Com as instituições de vigilância neutralizadas, o presidente atualmente lidera o país como um feudo pessoal: expropriando empresas ao bel prazer e decidindo quem vai para a prisão. Juízes que decidem contra os desejos do governo são rotineiramente demitidos, e um já foi preso. O socialismo estilo Chávez parece como o pior dos dois mundos: tanto mais autoritário e menos efetivo em reduzir a pobreza do que a alternativa brasileira.
E a região percebeu isso. O momento chave veio em abril de 2011, quando Ollanta Humala venceu a presidência peruana. Há muito visto como o mais radical da nova leva de líderes da América Latina, o Sr. Humala concorreu em 2006 com um projeto ao estilo de Chávez, e perdeu. Ano passado, ele viu o rumo em que o vento estava soprando, se refez à imagem de um moderado brasileiro, venceu o pleito e passou a governar – até aqui, com sucesso – em um molde brasileiro.

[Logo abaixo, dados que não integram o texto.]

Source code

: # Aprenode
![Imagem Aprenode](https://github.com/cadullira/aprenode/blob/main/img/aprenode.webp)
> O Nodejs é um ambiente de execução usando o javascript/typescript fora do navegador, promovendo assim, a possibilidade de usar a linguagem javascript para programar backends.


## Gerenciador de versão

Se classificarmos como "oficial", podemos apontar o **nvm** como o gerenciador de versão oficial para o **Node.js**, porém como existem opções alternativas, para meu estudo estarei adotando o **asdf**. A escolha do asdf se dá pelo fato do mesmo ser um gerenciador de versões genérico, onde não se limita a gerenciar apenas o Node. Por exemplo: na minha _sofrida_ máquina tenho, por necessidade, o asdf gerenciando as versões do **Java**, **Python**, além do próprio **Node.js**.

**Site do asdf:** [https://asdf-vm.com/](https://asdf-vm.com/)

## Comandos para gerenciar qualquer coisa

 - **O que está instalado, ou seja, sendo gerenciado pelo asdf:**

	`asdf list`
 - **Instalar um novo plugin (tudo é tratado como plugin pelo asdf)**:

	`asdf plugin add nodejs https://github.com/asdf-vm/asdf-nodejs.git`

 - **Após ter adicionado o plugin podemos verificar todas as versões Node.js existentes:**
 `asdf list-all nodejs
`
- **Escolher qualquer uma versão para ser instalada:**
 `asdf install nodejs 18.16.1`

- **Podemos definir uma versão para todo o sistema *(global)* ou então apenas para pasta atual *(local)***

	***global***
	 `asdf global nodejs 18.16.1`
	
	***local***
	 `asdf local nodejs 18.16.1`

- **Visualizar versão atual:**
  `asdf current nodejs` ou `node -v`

Agora, numa indignidade final, o Sr. Chávez está enfrentando uma corrida de reeleição apertada contra Henrique Capriles Radonski, um governador progressista de 40 anos que exalta as virtudes do modelo brasileiro.
Embora o governo de Chávez tenha feito o seu melhor para pintar uma caricatura do Sr. Capriles como um oligarca direitista à moda antiga, ele sem dúvida faz parte do modelo centro-esquerdista brasileiro: Capriles se lança como um reformador ambicioso mas pragmático, comprometido em acabar com os excessos autoritários da era Chávez.
O resto da América Latina já passou pela batalha ideológica em que a Venezuela continua presa. No geral, as outras nações fizeram sua escolha. A verdadeira questão na eleição de amanhã é se a Venezuela se juntará ao consenso hemisférico agora ou mais tarde.